Lee had come out of 5th Street, imposing and tall with a knit hat pulled over his dreads. “Let’s get it all inside,” he directed the guys with him.

“Actually, we can bring some of it to C-Squat,” Raven said. “Like Meg’s stuff and Gibby’s and—”

“Let’s just get it inside,” Lee cut her off. “Sort it out there. Unless you girls like crying out here on the street better.”

“Hello,” Abby scowled at him, “this is, like, the first happy thing since the eviction!”

“There’s no happy thing,” Lee replied with disgust. He turned to the stringy-haired kid holding the Makita drill. “You happy, Davey? You feel like celebrating with the rest of your tools in a fuckin’ landfill in Staten Island?”

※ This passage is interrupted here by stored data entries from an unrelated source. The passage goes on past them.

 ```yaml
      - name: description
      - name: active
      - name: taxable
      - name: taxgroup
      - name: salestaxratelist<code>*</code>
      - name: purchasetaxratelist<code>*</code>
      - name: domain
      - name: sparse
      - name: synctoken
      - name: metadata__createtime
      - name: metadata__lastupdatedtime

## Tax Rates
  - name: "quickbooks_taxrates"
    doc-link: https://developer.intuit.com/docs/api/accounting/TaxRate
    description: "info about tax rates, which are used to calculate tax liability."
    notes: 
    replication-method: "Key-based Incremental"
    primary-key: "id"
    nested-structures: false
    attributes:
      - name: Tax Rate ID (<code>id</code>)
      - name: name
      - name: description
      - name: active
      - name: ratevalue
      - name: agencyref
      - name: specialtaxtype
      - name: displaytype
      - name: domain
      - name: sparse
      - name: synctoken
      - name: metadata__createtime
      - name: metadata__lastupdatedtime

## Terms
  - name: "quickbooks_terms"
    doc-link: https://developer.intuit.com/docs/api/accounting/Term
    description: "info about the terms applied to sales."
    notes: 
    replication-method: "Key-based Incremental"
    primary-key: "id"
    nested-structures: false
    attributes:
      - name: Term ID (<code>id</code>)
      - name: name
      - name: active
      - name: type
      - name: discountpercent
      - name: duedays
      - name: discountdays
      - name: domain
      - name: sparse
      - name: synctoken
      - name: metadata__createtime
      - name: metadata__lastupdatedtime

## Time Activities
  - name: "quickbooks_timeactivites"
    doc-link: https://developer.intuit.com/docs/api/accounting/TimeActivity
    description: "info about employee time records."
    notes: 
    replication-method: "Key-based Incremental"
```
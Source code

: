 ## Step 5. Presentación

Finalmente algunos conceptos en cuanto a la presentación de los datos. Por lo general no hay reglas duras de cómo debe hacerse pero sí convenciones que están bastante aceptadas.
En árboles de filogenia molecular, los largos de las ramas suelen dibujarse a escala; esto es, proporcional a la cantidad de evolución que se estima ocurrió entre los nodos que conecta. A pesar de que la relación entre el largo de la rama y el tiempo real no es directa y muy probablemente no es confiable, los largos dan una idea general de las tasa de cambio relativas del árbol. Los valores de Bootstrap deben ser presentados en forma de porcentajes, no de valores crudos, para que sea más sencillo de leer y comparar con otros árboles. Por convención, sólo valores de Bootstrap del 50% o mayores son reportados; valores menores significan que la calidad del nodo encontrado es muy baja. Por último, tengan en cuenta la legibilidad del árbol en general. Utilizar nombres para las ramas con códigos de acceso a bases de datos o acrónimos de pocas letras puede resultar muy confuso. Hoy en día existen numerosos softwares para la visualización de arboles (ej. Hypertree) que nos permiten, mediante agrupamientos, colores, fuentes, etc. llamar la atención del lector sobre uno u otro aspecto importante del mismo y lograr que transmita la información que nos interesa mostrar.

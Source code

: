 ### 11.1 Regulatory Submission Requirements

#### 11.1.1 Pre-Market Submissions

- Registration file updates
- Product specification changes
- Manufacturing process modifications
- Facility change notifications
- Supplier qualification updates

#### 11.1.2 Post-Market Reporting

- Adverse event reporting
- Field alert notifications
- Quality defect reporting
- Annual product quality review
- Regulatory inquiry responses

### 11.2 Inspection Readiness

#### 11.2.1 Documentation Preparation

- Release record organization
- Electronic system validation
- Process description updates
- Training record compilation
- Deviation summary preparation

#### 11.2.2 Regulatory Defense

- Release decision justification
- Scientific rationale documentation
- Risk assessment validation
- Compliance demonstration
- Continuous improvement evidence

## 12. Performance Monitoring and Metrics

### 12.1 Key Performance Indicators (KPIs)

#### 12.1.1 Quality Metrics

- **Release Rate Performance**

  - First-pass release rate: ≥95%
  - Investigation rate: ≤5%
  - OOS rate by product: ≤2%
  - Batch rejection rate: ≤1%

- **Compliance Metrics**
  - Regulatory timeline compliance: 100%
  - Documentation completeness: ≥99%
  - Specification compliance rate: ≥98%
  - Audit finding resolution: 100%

Lee grabbed some more stuff off the sidewalk and went in the house and the guys followed him. The kid with the drill looked deflated and I remembered his tidy workbench and I didn’t feel so great anymore. When we were done, I got back in the van with Veronica. We drove up Avenue B and passed where Rot-Squat had been. It hit me in the gut now: the empty space. Everything, the building and the lives inside it. Carted away by dump truck. Now there was a chain-link fence around a little square of rubble. It looked so small, you couldn’t believe a whole building had stood there. Someone had put a votive candle and flowers in front of the fence and then it had snowed and now it was just a dingy wet lump.